▶ About this task: Transcribe the entries exactly as they stand below, passing over any picture.

(Beginning of Dataset records)

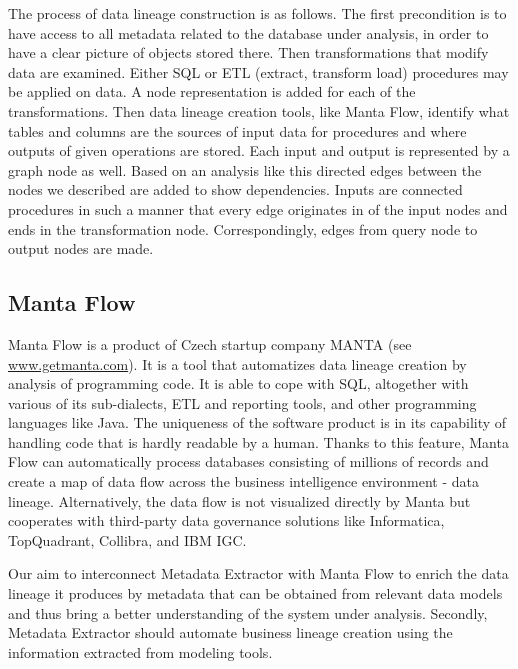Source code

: The process of data lineage construction is as follows. The first precondition is to have access to all metadata related to the database under analysis, in order to have a clear picture of objects stored there. 
Then transformations that modify data are examined. 
Either SQL or ETL (extract, transform load) procedures may be applied on data.
A node representation is added for each of the transformations. 
Then data lineage creation tools, like Manta Flow, identify what tables and columns are the sources of input data for procedures and where outputs of given operations are stored. 
Each input and output is represented by a graph node as well. Based on an analysis like this directed edges between the nodes we described are added to show dependencies. Inputs are connected procedures in such a manner that every edge originates in of the input nodes and ends in the transformation node. Correspondingly, edges from query node to output nodes are made.


\subsection{Manta Flow}

Manta Flow is a product of Czech startup company MANTA (see \url{www.getmanta.com}). It is a tool that automatizes data lineage creation by analysis of programming code. It is able to cope with SQL, altogether with various of its sub-dialects, ETL and reporting tools, and other programming languages like Java. 
The uniqueness of the software product is in its capability of handling code that is hardly readable by a human. Thanks to this feature, Manta Flow can automatically process databases consisting of millions of records and create a map of data flow across the business intelligence environment - data lineage.
Alternatively, the data flow is not visualized directly by Manta but cooperates with third-party data governance solutions like Informatica, TopQuadrant, Collibra, and IBM IGC.

Our aim to interconnect Metadata Extractor with Manta Flow to enrich the data lineage it produces by metadata that can be obtained from relevant data models and thus bring a better understanding of the system under analysis. 
Secondly, Metadata Extractor should automate business lineage creation using the information extracted from modeling tools.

(End of Dataset records)

▶ Exercise response:
Source code

: The process of data lineage construction is as follows. The first precondition is to have access to all metadata related to the database under analysis, in order to have a clear picture of objects stored there. 
Then transformations that modify data are examined. 
Either SQL or ETL (extract, transform load) procedures may be applied on data.
A node representation is added for each of the transformations. 
Then data lineage creation tools, like Manta Flow, identify what tables and columns are the sources of input data for procedures and where outputs of given operations are stored. 
Each input and output is represented by a graph node as well. Based on an analysis like this directed edges between the nodes we described are added to show dependencies. Inputs are connected procedures in such a manner that every edge originates in of the input nodes and ends in the transformation node. Correspondingly, edges from query node to output nodes are made.


\subsection{Manta Flow}

Manta Flow is a product of Czech startup company MANTA (see \url{www.getmanta.com}). It is a tool that automatizes data lineage creation by analysis of programming code. It is able to cope with SQL, altogether with various of its sub-dialects, ETL and reporting tools, and other programming languages like Java. 
The uniqueness of the software product is in its capability of handling code that is hardly readable by a human. Thanks to this feature, Manta Flow can automatically process databases consisting of millions of records and create a map of data flow across the business intelligence environment - data lineage.
Alternatively, the data flow is not visualized directly by Manta but cooperates with third-party data governance solutions like Informatica, TopQuadrant, Collibra, and IBM IGC.

Our aim to interconnect Metadata Extractor with Manta Flow to enrich the data lineage it produces by metadata that can be obtained from relevant data models and thus bring a better understanding of the system under analysis. 
Secondly, Metadata Extractor should automate business lineage creation using the information extracted from modeling tools.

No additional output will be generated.